### Supplied data
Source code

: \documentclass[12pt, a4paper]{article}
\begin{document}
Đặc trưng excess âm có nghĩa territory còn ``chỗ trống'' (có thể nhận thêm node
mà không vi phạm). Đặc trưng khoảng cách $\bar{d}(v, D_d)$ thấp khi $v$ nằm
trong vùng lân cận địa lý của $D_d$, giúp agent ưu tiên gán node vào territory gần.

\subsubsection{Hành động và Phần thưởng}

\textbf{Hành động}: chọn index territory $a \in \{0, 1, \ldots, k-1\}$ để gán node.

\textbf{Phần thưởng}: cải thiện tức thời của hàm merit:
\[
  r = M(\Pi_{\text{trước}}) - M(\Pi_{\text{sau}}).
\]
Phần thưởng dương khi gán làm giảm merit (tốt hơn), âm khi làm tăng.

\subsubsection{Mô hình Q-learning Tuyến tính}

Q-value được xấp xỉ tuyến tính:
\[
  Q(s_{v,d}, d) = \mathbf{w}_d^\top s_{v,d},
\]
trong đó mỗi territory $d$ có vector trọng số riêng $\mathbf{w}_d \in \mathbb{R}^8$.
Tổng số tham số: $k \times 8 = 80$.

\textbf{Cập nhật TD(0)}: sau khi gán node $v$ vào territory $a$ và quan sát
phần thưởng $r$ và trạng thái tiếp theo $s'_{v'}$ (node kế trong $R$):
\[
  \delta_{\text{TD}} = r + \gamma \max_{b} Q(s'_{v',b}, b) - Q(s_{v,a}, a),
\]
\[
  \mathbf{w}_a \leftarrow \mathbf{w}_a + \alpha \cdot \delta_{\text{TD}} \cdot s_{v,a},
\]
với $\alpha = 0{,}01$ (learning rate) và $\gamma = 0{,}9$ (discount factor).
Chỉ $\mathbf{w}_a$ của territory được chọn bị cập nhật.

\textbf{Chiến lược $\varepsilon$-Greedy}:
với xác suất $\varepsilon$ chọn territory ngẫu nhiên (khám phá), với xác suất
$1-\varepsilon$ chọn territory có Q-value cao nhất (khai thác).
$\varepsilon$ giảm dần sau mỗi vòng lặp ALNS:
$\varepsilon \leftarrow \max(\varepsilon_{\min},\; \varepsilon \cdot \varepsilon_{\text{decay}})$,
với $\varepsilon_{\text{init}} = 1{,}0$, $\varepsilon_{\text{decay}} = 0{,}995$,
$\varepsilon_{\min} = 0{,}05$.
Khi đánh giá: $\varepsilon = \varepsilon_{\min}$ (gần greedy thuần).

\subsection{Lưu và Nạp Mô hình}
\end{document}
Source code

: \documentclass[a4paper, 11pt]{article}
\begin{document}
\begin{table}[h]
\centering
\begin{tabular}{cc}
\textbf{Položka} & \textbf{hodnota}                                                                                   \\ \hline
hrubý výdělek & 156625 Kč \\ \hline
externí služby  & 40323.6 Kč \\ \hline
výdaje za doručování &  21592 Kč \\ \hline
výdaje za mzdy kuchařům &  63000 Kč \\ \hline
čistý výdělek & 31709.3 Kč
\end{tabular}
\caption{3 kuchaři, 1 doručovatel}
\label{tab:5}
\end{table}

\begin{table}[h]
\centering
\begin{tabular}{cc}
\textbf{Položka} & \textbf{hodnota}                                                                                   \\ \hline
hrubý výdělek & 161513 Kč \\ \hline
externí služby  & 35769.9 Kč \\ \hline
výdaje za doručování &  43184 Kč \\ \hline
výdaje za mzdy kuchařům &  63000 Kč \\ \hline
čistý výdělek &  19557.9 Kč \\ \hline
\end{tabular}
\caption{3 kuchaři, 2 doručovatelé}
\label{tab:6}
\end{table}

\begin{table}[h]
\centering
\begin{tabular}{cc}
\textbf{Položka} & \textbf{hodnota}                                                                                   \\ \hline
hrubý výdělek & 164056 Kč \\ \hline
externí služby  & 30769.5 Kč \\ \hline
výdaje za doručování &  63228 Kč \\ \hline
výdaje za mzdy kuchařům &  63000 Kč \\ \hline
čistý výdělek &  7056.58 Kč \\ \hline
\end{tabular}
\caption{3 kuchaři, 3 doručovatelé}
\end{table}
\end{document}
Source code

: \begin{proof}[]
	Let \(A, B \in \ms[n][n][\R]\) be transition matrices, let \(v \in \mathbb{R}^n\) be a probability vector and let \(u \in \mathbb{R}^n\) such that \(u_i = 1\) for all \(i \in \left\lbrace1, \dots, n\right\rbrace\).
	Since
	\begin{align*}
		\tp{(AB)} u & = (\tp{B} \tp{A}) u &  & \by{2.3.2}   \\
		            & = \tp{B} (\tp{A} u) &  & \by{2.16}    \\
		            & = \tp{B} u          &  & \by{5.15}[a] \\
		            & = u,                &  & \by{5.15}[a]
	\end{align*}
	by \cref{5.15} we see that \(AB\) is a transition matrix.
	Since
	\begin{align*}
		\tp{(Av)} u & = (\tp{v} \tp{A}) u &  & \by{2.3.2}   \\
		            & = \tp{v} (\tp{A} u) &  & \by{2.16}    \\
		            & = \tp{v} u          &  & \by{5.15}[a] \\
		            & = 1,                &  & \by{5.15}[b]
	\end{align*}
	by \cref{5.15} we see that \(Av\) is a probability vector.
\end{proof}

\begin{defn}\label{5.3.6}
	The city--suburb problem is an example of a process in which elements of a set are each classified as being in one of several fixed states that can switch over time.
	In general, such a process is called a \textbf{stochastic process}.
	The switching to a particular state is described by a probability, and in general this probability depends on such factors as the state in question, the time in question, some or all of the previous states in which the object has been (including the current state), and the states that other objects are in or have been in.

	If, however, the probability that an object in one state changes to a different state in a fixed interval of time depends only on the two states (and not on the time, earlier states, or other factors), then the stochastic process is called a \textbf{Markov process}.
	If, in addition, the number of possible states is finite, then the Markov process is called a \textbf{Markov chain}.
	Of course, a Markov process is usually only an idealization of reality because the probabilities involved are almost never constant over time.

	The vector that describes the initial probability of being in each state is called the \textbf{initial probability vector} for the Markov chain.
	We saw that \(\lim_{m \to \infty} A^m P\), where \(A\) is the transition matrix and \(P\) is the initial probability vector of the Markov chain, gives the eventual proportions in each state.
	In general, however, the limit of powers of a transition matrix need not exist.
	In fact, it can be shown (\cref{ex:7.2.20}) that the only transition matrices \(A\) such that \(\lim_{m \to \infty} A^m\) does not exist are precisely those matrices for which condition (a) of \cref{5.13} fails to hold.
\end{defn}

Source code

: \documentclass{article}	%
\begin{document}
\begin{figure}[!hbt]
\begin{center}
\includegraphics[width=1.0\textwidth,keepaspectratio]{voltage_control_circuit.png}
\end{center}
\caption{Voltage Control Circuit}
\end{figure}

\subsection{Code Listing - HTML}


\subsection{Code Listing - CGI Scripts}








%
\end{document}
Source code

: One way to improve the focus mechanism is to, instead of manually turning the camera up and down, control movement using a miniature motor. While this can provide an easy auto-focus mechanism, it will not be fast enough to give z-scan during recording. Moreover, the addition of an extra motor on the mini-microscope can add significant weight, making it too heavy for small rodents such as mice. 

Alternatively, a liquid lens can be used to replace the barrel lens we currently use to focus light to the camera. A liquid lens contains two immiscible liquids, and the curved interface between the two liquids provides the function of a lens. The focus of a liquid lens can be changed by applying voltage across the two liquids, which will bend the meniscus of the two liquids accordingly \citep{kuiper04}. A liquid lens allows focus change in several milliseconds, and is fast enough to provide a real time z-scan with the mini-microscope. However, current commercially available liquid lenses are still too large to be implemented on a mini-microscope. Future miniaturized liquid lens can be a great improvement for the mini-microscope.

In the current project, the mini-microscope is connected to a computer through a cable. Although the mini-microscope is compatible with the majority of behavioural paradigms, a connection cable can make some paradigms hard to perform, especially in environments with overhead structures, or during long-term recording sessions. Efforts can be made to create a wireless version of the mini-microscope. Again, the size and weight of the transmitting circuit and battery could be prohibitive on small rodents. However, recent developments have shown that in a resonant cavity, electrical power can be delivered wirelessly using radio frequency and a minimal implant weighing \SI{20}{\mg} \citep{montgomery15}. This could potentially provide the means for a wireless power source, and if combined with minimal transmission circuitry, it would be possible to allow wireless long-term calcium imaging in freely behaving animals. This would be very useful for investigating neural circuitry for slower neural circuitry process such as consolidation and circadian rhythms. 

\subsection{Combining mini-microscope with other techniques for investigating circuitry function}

### What is required
When a line above contains the string "mathbb", copy that line.

### Solved problem
trong đó mỗi territory $d$ có vector trọng số riêng $\mathbf{w}_d \in \mathbb{R}^8$.
	Let \(A, B \in \ms[n][n][\R]\) be transition matrices, let \(v \in \mathbb{R}^n\) be a probability vector and let \(u \in \mathbb{R}^n\) such that \(u_i = 1\) for all \(i \in \left\lbrace1, \dots, n\right\rbrace\).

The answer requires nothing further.